--- INFORMATION GIVEN Enclosed Below ---

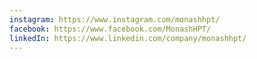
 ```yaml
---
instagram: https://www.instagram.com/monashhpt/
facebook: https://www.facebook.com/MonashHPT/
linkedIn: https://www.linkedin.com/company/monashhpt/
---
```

--- End of Enclosed INFORMATION GIVEN ---
--- INFORMATION GIVEN Enclosed Below ---

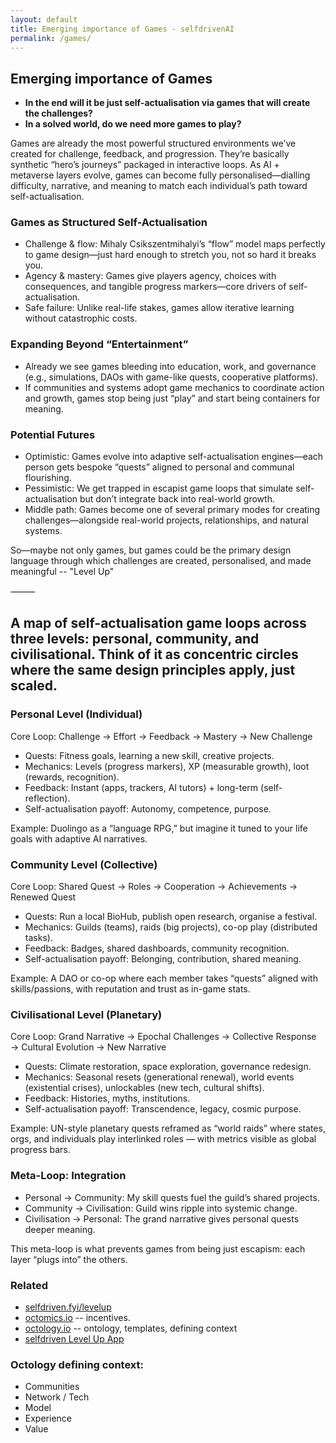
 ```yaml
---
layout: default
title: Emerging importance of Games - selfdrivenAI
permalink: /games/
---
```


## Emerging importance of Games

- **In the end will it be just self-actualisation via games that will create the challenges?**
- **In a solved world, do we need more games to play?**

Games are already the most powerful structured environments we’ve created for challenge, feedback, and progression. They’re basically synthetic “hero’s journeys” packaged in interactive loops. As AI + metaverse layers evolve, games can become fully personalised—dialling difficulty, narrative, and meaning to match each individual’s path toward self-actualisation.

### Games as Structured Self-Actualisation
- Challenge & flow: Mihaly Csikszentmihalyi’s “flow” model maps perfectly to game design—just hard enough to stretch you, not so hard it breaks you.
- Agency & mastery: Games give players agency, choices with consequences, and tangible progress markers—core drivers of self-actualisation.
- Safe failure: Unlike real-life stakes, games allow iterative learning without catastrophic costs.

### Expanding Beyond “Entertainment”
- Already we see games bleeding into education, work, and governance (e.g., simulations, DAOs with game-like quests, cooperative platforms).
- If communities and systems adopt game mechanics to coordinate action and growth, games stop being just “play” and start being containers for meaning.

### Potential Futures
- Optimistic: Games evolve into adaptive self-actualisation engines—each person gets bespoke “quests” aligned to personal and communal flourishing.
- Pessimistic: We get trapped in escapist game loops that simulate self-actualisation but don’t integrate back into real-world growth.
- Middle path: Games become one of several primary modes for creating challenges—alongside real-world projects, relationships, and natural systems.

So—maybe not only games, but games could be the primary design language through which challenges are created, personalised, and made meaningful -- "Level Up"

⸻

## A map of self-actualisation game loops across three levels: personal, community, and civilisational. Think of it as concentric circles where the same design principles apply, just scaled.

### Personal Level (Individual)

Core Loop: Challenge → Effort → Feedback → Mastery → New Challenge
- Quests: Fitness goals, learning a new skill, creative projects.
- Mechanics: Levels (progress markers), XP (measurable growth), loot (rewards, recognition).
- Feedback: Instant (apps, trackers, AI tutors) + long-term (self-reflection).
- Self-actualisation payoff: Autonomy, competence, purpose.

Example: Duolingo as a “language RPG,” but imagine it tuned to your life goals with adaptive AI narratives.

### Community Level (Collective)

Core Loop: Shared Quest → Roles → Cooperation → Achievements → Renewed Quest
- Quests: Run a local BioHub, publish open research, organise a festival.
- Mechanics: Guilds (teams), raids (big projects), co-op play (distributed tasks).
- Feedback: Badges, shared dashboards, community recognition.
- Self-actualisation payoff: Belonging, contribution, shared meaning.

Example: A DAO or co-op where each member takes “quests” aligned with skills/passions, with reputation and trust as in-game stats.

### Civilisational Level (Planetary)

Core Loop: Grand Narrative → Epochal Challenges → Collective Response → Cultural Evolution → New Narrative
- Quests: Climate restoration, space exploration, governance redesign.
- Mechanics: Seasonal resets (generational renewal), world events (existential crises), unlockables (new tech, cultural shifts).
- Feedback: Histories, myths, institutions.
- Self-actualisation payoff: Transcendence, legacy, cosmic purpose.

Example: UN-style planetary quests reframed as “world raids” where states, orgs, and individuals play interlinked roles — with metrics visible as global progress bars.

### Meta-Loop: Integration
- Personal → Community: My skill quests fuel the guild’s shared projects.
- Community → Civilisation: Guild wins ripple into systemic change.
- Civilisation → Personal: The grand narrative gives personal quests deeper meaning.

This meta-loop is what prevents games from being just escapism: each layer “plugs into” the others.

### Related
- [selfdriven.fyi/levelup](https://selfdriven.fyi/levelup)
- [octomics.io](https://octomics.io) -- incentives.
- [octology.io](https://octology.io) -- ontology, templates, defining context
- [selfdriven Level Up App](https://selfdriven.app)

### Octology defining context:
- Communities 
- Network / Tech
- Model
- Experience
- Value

--- End of Enclosed INFORMATION GIVEN ---

# PROBLEM TO WORK ON:
Reproduce every line above containing "Collective".

# WRITTEN RESPONSE:
### Community Level (Collective)
Core Loop: Grand Narrative → Epochal Challenges → Collective Response → Cultural Evolution → New Narrative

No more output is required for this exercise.